New York lawyer Stone Barrington, who’s slept his way through 30 fleet, mindless suspensers, comes a cropper with his latest conquest.
In fact, you can’t really call insurance investigator Crane Hart a conquest, since she comes on so strong during the visit she pays Stone's Turtle Bay home to discuss the $500,000 he lost over his most recent inamorata (Standup Guy, 2014) that they’ve retired to his boudoir before the visit is over. It’s only then that the complications begin. Crane isn’t quite divorced after all; her husband, private eye Don Dugan, gets just as fixated on Stone as his wife is, though not in the same way; and despite the best legal help Stone can provide, the estranged couple end up reuniting.
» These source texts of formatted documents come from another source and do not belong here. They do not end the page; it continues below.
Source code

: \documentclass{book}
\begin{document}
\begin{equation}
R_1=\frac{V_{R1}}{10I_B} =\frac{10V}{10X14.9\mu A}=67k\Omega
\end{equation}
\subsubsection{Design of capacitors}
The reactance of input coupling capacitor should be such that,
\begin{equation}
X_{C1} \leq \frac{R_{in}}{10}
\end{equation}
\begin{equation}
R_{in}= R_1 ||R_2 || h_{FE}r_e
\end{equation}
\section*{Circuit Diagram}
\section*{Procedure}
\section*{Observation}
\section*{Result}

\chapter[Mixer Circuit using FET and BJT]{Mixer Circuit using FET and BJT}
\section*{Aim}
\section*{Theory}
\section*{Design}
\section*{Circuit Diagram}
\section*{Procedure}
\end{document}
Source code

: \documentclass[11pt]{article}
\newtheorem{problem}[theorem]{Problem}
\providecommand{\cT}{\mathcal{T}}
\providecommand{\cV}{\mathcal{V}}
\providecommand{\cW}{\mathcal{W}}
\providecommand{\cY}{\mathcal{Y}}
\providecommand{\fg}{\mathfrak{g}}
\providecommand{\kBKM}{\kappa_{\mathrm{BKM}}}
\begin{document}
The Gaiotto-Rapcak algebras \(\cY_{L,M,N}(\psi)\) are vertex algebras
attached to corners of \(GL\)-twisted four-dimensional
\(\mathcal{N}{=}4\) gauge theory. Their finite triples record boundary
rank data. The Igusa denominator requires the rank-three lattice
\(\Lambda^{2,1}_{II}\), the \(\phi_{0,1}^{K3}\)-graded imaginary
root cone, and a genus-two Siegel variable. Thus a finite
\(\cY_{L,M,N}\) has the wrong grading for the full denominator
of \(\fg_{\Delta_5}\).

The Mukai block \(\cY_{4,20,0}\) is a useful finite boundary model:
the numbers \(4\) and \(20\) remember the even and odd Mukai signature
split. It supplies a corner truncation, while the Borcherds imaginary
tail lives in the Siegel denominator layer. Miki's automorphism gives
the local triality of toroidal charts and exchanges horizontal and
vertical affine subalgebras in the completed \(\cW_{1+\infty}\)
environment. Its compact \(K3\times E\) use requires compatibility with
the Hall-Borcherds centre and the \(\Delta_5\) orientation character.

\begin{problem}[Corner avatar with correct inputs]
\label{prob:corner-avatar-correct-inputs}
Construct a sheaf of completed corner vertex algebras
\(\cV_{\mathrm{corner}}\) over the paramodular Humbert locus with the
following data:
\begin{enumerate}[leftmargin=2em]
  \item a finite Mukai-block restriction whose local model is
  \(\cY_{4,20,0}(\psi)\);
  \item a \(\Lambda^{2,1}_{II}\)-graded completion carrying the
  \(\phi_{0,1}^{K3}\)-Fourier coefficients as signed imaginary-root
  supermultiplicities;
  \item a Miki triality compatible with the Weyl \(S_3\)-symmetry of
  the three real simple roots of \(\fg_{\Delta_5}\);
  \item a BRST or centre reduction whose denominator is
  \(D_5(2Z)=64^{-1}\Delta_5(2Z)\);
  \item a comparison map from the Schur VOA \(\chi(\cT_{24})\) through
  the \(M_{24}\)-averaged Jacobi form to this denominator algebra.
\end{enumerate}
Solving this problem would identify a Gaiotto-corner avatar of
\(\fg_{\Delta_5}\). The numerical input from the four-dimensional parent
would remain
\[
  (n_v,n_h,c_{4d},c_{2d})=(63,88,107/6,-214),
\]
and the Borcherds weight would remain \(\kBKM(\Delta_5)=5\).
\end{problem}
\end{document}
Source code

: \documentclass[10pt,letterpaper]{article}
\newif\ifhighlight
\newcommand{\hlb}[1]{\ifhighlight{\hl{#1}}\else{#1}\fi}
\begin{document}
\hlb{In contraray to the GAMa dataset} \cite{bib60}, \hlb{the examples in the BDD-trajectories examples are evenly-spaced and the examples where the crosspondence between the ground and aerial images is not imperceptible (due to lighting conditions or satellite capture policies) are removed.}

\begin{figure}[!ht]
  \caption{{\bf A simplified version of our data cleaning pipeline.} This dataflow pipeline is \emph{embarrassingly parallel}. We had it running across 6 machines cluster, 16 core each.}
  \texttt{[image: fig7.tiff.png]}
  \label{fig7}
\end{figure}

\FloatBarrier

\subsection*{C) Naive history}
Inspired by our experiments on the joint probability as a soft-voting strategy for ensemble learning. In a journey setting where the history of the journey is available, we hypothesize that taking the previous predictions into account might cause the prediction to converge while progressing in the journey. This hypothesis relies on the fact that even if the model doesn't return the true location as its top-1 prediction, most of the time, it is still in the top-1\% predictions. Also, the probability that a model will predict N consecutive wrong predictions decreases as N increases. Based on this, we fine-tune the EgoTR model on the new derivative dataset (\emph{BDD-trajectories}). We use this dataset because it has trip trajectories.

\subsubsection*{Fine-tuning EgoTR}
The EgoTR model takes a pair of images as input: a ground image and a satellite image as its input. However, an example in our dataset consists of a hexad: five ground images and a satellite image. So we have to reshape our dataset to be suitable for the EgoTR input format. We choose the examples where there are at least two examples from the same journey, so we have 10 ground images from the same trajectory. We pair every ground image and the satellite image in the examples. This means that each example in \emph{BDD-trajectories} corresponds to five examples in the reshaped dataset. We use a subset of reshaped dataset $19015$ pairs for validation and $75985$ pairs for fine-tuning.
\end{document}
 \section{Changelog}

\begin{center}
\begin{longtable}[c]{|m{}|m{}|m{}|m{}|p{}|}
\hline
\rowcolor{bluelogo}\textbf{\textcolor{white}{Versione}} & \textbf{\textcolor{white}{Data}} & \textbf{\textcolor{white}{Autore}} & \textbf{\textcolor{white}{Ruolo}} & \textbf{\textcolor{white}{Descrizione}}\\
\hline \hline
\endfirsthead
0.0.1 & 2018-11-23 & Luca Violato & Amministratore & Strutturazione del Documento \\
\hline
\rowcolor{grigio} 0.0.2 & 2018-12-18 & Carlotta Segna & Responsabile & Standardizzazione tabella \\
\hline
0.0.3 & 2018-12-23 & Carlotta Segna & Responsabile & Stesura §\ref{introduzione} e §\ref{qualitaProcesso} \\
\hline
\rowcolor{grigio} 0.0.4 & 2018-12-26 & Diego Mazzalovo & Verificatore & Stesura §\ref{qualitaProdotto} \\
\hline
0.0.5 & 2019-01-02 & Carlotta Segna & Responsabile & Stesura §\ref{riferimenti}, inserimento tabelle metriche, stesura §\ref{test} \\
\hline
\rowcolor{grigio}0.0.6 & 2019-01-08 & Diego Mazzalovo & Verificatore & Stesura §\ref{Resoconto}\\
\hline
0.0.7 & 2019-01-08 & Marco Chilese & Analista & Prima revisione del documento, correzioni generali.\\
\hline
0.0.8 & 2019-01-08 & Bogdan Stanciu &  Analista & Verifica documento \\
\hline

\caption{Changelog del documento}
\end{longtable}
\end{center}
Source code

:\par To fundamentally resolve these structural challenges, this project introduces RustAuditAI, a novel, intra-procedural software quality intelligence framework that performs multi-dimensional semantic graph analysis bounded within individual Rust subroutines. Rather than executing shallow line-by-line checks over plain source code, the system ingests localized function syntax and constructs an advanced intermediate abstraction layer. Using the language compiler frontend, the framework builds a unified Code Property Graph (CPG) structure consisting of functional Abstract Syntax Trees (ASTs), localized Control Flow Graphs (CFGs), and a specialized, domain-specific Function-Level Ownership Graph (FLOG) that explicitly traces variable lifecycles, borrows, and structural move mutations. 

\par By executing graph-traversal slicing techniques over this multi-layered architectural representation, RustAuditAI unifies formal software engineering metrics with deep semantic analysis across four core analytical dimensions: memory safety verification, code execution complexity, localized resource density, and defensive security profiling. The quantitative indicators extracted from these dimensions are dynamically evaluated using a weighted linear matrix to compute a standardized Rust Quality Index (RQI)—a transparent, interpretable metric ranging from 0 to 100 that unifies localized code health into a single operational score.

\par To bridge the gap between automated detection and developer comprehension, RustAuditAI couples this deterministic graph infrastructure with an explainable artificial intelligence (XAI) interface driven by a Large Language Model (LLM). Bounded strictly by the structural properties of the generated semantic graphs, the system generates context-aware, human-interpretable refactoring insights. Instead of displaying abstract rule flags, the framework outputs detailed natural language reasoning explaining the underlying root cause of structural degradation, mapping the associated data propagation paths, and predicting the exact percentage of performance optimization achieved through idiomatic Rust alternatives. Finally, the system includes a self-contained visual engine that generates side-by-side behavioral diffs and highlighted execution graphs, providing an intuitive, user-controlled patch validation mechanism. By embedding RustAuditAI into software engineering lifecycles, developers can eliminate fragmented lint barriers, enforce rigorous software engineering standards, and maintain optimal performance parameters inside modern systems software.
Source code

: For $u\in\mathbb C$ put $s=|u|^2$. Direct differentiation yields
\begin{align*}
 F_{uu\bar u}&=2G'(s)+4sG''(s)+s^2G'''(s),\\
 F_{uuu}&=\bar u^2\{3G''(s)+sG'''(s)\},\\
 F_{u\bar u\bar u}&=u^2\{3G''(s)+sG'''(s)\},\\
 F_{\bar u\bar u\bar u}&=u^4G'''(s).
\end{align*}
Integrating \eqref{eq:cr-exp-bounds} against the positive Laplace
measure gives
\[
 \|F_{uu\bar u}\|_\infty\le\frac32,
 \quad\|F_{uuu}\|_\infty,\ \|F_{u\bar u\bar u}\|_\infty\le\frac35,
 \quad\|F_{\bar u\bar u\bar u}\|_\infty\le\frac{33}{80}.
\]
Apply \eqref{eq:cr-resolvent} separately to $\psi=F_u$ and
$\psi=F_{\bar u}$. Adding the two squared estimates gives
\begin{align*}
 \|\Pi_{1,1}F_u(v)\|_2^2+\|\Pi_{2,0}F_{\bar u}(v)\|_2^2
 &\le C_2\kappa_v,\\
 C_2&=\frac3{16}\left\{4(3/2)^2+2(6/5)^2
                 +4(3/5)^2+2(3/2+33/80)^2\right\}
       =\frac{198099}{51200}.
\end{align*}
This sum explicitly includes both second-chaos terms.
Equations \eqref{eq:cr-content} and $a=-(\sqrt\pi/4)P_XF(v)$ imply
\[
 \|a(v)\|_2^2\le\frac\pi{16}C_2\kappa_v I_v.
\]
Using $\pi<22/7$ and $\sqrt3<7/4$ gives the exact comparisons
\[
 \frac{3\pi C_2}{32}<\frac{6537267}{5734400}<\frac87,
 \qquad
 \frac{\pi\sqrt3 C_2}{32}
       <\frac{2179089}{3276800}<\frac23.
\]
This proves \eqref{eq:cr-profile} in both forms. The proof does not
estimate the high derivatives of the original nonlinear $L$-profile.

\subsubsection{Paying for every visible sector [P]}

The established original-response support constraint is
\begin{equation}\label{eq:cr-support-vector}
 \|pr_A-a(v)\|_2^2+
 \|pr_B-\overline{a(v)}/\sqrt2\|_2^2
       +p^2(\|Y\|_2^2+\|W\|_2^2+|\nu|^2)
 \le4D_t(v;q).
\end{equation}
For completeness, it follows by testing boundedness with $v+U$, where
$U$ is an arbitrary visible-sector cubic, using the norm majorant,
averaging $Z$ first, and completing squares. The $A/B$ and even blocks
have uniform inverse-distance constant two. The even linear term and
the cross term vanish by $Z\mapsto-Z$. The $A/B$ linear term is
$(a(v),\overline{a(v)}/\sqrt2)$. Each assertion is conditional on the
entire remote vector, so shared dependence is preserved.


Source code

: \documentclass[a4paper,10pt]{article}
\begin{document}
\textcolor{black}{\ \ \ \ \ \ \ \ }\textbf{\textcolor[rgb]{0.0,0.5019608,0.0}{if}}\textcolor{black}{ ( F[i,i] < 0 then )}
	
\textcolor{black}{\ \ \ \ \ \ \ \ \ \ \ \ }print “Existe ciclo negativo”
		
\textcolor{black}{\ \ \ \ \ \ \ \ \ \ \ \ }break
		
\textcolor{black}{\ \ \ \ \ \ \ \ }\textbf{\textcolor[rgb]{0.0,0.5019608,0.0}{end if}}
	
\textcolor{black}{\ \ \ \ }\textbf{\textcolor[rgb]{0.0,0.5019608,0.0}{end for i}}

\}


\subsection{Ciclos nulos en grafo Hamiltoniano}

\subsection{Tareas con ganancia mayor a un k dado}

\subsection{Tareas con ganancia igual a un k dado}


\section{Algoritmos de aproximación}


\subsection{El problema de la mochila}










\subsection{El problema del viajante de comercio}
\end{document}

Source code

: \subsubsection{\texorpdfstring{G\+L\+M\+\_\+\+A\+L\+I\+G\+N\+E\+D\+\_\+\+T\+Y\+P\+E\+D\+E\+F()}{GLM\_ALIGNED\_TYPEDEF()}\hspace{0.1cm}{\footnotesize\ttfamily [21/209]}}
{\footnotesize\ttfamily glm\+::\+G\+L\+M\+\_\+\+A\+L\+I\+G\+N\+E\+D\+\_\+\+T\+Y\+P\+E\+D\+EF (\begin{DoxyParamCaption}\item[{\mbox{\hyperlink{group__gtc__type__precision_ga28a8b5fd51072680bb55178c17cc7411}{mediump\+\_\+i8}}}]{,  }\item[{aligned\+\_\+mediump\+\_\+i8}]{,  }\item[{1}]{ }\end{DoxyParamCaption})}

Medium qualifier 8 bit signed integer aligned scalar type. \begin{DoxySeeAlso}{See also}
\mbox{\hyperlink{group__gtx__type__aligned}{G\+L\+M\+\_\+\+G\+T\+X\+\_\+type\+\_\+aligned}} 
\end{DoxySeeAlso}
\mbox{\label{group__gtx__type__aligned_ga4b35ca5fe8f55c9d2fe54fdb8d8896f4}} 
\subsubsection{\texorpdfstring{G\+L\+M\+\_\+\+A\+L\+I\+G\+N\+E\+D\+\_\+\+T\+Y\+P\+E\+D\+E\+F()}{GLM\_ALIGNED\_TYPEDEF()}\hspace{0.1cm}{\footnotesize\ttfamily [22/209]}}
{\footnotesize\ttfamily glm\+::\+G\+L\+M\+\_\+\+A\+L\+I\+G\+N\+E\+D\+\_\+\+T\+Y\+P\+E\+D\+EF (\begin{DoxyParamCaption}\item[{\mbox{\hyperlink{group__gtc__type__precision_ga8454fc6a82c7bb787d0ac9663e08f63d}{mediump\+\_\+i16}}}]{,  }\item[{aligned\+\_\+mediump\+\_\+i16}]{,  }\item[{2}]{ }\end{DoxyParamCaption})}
Stone would be inconsolable if it weren’t for Ann Keaton, personnel director for first lady Katherine Lee’s presidential campaign, who obligingly follows the tracks in his bedroom carpet, but not before thieves interrupt a swanky party at Ann’s place and relieve most of the high-profile guests of their glitter. Could Dugan be behind the daring robbery? Could he be conspiring with his on-again spouse to worm security information out of well-placed male targets and then put it to larcenous use? Woods can’t resist interrupting this tale for brief, irrelevant glimpses into the lives of semiregulars Teddy Fay, the CIA operative who went spectacularly rogue before he got a secret presidential pardon, and Holly Barker, the CIA assistant director who orders all records of him expunged from the nation’s intelligence database, and for occasional reports on the fortunes of Katherine Lee’s campaign.
Zero mystery, zero ingenuity, very little suspense. But Woods mostly keeps his eye on the ball, which elevates this installment well above the run of his recent work.